Stored data
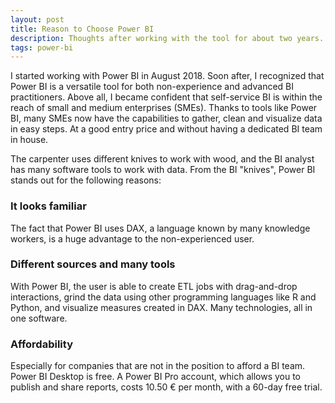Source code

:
 ```yaml
---
layout: post
title: Reason to Choose Power BI
description: Thoughts after working with the tool for about two years.
tags: power-bi
---
```



I started working with Power BI in August 2018. Soon after, I recognized that Power BI is a versatile tool for both non-experience and advanced BI practitioners. Above all, I became confident that self-service BI is within the reach of small and medium enterprises (SMEs). Thanks to tools like Power BI, many SMEs now have the capabilities to gather, clean and visualize data in easy steps. At a good entry price and without having a dedicated BI team in house.   

The carpenter uses different knives to work with wood, and the BI analyst has many software tools to work with data. From the BI "knives", Power BI stands out for the following reasons:   

### It looks familiar   

The fact that Power BI uses DAX, a language known by many knowledge workers, is a huge advantage to the non-experienced user.   
 
### Different sources and many tools   

With Power BI, the user is able to create ETL jobs with drag-and-drop interactions, grind the data using other programming languages like R and Python, and visualize measures created in DAX. Many technologies, all in one software.   
 
### Affordability   

Especially for companies that are not in the position to afford a BI team. Power BI Desktop is free. A Power BI Pro account, which allows you to publish and share reports, costs 10.50 € per month, with a 60-day free trial.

◆ **Instructions for the task**:
Please repeat every record above exactly, but leave out the pictures.

◆ **Task response**:
Source code

:
 ```yaml
---
layout: post
title: Reason to Choose Power BI
description: Thoughts after working with the tool for about two years.
tags: power-bi
---
```



I started working with Power BI in August 2018. Soon after, I recognized that Power BI is a versatile tool for both non-experience and advanced BI practitioners. Above all, I became confident that self-service BI is within the reach of small and medium enterprises (SMEs). Thanks to tools like Power BI, many SMEs now have the capabilities to gather, clean and visualize data in easy steps. At a good entry price and without having a dedicated BI team in house.   

The carpenter uses different knives to work with wood, and the BI analyst has many software tools to work with data. From the BI "knives", Power BI stands out for the following reasons:   

### It looks familiar   

The fact that Power BI uses DAX, a language known by many knowledge workers, is a huge advantage to the non-experienced user.   
 
### Different sources and many tools   

With Power BI, the user is able to create ETL jobs with drag-and-drop interactions, grind the data using other programming languages like R and Python, and visualize measures created in DAX. Many technologies, all in one software.   
 
### Affordability   

Especially for companies that are not in the position to afford a BI team. Power BI Desktop is free. A Power BI Pro account, which allows you to publish and share reports, costs 10.50 € per month, with a 60-day free trial.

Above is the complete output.